Mynaric [MYNA] has a new customer — Loft Federal, the government subsidiary of Loft Orbital, which ordered Mynaric laser terminals for its work on theSpace Development Agency’s (SDA) Experimental Testbed.
The companies announced Tuesday that Loft Federal ordered Mynaric CONDOR Mk3 terminals, with deliveries mostly scheduled for the first half of 2024. Mynaric received the order in late 2022 and previously counted it in its optical communications terminal backlog at the end of the year. The Mk3 is the next-generation Mynaric optical communications terminal for spacecraft after Mk2, and it is compatible with the SDA’s interoperability standard for lasercom terminals.

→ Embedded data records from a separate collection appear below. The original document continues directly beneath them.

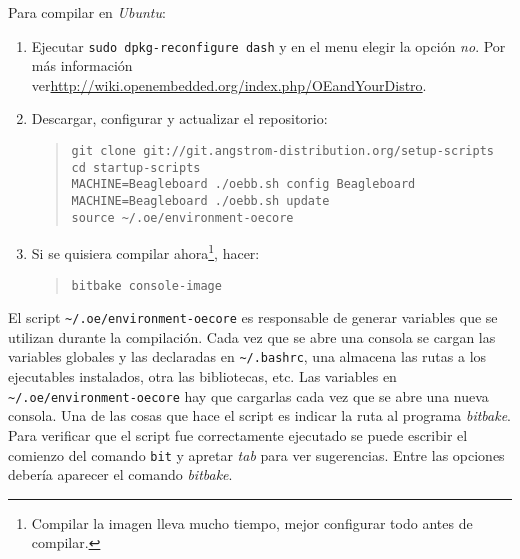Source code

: \documentclass[main]{subfiles}
\begin{document}
Para compilar en \textit{Ubuntu}:
\begin{enumerate}
\item Ejecutar \verb+sudo dpkg-reconfigure dash+ y en el menu elegir la opción \textit{no}. Por más información ver\newline\url{http://wiki.openembedded.org/index.php/OEandYourDistro}.
\item Descargar, configurar y actualizar el repositorio:
\begin{quote}
\begin{verbatim}
git clone git://git.angstrom-distribution.org/setup-scripts
cd startup-scripts
MACHINE=Beagleboard ./oebb.sh config Beagleboard
MACHINE=Beagleboard ./oebb.sh update
source ~/.oe/environment-oecore
\end{verbatim}
\end{quote}
\item Si se quisiera compilar ahora\footnote{Compilar la imagen lleva mucho tiempo, mejor configurar todo antes de compilar.}, hacer:
\begin{quote}
\begin{verbatim}
bitbake console-image
\end{verbatim}
\end{quote}
\end{enumerate}

El script \verb+~/.oe/environment-oecore+ es responsable de generar variables que se utilizan durante la compilación. Cada vez que se abre una consola se cargan las variables globales y las declaradas en \verb+~/.bashrc+, una almacena las rutas a los ejecutables instalados, otra las bibliotecas, etc. Las variables en \verb+~/.oe/environment-oecore+ hay que cargarlas cada vez que se abre una nueva consola. Una de las cosas que hace el script es indicar la ruta al programa \textit{bitbake}. Para verificar que el script fue correctamente ejecutado se puede escribir el comienzo del comando \verb+bit+ y apretar \textit{tab} para ver sugerencias. Entre las opciones debería aparecer el comando \textit{bitbake}.\\
\end{document}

Loft Federal announced last month that it will integrate the spacecraft platform for Ball Aerospace’s SDA Experimental Testbed, or NExT, contract. The NExT testbed is not part of the Proliferated Warfighter Space Architecture (PWSA) Tranche architecture, but will demonstrate low-latency data transport and beyond line-of-sight command and control.
SDA awarded Ball Aerospace [BALL] the NExT contract in October 2022, to build 10 satellites and accompanying ground systems — worth up to $176 million.
Loft Federal will perform spacecraft integration and testing, procure commercial launch services, oversee the launch campaign, and operate the constellation on orbit. The constellation will use the Longbow satellite platform procured from Airbus OneWeb Satellites, based on the OneWeb satellite bus.
“The CONDOR Mk3 terminal enables us to provide reliable performance on Longbow, our turnkey satellite platform,” said John Eterno, general manager at Loft Federal. “By using technologies like these that are commercial and produced at scale, we can deliver fast and simple operations on orbit for SDA NExT.”
Mynaric is also supplying lasercom terminals to Northrop Grumman [NOC] for the SDA’s Tranche 1 Transport and Tracking Layers.